Your instructions: Give the number of lines in the records below that hold "distribution"; nothing else is needed.

Task data:
____________________

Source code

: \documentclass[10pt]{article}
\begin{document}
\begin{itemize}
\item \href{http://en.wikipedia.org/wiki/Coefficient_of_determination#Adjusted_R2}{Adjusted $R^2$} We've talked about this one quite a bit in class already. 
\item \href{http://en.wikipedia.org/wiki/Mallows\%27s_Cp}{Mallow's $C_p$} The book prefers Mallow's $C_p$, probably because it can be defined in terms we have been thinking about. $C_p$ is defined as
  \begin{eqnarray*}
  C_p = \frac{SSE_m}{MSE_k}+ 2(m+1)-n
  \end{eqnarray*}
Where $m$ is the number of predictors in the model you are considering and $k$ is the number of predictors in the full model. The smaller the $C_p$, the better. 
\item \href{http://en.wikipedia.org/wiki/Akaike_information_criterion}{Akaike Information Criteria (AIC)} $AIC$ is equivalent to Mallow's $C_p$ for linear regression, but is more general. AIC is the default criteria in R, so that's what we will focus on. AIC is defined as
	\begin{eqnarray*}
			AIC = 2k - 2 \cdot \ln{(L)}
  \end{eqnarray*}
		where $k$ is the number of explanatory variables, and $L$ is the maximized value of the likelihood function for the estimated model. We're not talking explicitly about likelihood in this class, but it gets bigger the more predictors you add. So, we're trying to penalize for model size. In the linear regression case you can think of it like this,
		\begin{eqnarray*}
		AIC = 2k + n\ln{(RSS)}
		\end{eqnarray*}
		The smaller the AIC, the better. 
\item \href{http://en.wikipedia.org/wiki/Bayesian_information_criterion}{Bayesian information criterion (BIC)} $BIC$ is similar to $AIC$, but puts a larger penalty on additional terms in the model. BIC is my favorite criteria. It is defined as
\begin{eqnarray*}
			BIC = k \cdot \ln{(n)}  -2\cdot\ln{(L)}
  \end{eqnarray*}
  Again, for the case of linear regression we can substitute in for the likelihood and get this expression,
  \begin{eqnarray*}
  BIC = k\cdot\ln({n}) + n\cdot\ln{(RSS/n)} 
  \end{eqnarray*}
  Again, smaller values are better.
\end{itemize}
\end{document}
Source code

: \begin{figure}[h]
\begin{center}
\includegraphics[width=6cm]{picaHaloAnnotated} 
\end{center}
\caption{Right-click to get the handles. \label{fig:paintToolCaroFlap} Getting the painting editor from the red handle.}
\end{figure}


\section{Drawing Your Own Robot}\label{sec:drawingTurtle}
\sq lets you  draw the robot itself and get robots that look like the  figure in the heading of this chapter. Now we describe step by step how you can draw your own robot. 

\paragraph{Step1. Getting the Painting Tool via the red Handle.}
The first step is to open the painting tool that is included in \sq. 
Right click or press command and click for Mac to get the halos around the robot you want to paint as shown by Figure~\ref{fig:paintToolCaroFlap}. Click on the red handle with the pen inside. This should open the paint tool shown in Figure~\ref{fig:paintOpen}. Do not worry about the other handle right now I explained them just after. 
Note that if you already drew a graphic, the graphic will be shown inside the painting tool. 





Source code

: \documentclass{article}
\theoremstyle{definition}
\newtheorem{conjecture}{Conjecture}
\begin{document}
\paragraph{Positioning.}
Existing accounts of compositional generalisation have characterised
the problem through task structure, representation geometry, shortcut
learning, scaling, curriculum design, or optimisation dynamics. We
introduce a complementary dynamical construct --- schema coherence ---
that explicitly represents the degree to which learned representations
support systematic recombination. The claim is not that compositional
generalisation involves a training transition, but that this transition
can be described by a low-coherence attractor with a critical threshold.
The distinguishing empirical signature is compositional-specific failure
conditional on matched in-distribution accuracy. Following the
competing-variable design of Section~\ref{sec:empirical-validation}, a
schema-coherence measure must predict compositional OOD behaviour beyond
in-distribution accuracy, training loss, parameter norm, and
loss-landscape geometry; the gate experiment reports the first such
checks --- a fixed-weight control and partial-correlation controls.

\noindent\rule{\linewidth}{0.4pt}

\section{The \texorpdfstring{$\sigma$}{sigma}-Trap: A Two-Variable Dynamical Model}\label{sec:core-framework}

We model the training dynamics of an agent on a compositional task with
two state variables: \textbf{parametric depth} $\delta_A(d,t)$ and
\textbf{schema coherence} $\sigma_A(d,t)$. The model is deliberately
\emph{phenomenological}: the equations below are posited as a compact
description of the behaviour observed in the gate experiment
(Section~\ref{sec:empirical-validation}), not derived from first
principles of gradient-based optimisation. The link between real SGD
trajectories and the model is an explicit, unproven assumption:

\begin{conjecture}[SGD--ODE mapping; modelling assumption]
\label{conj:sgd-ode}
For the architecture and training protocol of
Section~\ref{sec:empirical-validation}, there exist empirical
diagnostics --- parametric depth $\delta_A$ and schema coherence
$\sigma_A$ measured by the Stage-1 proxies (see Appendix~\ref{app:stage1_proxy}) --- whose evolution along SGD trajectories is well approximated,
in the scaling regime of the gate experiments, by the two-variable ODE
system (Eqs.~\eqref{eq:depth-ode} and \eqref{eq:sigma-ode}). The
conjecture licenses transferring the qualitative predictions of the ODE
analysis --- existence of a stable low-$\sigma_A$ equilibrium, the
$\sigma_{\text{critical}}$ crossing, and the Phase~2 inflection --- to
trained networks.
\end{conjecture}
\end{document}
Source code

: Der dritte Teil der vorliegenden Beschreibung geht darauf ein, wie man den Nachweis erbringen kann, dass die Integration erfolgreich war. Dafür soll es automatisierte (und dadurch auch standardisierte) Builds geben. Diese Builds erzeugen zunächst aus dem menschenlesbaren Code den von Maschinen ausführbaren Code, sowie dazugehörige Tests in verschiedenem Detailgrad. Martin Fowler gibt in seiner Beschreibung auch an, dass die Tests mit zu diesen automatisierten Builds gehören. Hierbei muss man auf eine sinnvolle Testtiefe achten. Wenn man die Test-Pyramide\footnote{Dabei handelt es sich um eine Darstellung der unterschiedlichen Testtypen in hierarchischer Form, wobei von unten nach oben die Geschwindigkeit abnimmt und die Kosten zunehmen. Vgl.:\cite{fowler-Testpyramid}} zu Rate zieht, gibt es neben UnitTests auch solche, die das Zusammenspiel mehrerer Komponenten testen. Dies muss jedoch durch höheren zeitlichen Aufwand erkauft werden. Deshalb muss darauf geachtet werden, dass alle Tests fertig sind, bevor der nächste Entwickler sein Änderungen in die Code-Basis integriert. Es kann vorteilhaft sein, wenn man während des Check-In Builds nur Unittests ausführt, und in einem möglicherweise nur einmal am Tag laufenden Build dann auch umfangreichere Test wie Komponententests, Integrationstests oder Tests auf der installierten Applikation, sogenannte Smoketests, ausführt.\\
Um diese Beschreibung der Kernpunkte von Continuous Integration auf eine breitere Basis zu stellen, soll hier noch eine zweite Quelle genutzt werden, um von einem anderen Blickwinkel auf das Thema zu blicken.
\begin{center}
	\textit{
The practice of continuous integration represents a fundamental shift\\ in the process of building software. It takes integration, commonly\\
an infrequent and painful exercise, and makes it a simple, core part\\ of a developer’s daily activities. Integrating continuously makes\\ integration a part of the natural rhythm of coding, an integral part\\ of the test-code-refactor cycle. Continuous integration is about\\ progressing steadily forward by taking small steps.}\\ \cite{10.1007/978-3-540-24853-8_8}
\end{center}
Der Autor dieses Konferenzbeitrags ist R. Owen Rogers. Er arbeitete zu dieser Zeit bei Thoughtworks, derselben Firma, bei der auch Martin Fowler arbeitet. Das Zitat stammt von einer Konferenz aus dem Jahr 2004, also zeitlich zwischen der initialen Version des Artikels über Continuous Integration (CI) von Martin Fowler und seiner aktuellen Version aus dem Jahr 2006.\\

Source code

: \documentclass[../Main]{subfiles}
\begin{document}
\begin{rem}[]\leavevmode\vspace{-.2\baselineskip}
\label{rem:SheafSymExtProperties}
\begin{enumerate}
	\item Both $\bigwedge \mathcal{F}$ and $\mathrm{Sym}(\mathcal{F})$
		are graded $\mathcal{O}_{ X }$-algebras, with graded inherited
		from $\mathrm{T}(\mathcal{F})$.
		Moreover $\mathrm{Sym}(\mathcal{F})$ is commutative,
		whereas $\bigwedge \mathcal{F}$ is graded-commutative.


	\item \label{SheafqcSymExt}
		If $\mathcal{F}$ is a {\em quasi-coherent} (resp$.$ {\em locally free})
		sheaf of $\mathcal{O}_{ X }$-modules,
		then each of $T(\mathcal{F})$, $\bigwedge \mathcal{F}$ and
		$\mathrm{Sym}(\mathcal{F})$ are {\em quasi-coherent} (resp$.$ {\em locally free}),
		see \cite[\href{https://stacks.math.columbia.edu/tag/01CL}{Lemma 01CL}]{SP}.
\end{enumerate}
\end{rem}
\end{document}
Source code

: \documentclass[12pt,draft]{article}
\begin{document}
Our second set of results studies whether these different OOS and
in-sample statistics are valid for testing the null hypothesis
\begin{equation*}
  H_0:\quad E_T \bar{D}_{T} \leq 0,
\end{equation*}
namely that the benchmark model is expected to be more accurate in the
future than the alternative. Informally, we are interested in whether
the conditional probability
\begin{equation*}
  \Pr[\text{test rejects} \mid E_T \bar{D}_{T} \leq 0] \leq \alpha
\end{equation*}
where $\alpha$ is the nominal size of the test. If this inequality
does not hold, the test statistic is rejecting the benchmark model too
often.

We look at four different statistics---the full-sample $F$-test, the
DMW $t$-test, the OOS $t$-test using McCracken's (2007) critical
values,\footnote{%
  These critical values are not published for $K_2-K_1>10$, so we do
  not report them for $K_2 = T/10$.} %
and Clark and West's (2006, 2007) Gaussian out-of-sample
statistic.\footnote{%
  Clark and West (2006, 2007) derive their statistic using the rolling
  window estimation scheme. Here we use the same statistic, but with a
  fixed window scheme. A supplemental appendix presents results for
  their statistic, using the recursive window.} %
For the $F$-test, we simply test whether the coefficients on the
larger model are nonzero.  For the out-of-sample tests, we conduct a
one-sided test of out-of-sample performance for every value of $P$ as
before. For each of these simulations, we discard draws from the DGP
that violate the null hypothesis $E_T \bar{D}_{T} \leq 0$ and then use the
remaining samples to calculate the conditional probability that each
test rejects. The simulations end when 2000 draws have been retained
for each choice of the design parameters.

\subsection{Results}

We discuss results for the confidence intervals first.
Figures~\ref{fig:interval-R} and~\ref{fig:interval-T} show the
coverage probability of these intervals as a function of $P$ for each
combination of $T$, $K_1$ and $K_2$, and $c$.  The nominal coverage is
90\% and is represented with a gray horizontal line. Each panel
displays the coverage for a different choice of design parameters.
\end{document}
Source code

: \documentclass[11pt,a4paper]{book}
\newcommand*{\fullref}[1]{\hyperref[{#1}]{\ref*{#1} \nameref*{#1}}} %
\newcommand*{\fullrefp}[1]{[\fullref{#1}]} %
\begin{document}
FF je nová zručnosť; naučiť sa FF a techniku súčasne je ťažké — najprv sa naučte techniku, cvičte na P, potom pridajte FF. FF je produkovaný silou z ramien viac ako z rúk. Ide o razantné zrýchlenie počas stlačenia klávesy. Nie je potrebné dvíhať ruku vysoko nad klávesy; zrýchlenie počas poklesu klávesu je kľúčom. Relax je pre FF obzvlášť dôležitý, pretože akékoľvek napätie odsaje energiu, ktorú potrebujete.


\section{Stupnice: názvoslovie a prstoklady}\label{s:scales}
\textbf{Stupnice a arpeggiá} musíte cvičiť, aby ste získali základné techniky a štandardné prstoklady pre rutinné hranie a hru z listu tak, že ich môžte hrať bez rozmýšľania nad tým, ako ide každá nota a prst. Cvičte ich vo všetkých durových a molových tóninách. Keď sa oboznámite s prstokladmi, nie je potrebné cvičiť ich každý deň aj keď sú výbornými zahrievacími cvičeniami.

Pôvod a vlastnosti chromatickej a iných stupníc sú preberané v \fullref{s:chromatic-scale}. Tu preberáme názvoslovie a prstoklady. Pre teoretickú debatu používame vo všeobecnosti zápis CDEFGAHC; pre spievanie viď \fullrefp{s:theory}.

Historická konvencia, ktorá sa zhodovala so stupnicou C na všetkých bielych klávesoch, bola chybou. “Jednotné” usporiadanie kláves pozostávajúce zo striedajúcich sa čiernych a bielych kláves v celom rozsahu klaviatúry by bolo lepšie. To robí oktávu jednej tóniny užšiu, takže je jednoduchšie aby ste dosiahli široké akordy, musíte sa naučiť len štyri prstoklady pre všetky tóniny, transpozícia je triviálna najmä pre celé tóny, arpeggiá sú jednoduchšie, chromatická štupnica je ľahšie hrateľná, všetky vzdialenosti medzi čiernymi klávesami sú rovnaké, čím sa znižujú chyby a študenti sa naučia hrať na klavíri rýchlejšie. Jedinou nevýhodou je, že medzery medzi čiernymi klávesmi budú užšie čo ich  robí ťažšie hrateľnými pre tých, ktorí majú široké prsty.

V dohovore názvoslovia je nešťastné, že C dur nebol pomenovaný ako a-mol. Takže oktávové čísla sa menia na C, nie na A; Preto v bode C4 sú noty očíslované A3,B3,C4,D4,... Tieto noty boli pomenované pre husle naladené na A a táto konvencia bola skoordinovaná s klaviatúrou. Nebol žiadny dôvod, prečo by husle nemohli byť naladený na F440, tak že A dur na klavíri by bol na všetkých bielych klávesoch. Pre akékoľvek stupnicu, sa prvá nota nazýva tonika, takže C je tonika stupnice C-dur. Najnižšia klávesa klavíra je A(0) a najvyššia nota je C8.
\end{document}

____________________

Written answer: 2